Du fait de la non extension de leur régime santé et de la dénonciation par l’AG2R de leur contrat prévoyance, les 150000 salariés de la prévention-sécurité ne disposent pas d’une protection sociale unifiée. Si certains représentants des salariés n’entendent pas se résoudre à cette situation, l’évolution des rapports de force syndicaux ne plaident pas en leur faveur.
Refus patronaux
En début d’année, bien décidée à ce que la branche se dote de deux régimes santé et prévoyance pleinement légitimes, la CFDT a demandé à ce que soit inscrit au calendrier paritaire de l’année le lancement de deux appels d’offres dans ces domaines.
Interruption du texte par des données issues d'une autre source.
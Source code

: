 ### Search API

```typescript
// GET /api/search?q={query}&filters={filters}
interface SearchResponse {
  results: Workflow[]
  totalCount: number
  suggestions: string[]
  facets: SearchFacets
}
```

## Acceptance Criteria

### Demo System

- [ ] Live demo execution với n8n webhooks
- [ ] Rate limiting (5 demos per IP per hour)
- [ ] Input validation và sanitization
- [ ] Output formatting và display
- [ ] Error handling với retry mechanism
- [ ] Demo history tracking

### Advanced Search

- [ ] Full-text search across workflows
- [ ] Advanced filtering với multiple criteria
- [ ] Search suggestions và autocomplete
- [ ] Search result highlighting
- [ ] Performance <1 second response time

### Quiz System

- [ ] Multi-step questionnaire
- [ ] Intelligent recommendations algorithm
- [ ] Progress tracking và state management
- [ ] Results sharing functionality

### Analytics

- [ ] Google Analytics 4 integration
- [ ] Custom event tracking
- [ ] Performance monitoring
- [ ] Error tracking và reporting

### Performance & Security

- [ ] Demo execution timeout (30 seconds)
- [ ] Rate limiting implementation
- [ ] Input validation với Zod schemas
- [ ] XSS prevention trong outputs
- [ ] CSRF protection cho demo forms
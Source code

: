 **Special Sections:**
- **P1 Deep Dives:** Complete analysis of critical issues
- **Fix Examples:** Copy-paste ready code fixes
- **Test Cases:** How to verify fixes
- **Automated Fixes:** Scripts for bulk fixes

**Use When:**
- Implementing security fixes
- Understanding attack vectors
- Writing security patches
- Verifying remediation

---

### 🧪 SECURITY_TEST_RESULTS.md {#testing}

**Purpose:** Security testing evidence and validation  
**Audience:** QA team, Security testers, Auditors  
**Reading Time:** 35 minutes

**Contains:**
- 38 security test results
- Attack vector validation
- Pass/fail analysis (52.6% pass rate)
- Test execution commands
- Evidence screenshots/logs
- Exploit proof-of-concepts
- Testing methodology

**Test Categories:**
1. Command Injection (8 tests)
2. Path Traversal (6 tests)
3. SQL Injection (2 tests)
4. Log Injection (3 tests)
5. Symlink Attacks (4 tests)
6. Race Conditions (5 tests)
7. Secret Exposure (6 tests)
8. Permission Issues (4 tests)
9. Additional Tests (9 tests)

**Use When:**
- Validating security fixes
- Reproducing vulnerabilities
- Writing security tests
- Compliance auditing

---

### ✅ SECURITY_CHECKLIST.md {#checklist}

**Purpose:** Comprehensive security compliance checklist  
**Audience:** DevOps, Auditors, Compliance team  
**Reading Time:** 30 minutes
Rappelons que, depuis 2013, la CFDT est la première organisation syndicale de la branche (21,83 %), devançant de peu FO (21,69 %) et la CGT (21,33 %). La CFTC (18,05 %), l’Unsa (14,73 %) et la CFE-CGC (2,37 %) sont également représentées. La CFDT précise que si sa demande a été appuyée par les autres organisations syndicales, ce soutien n’a pas donné lieu à une véritable mobilisation de l’ensemble des représentants des salariés destinée à faire plier les négociateurs patronaux.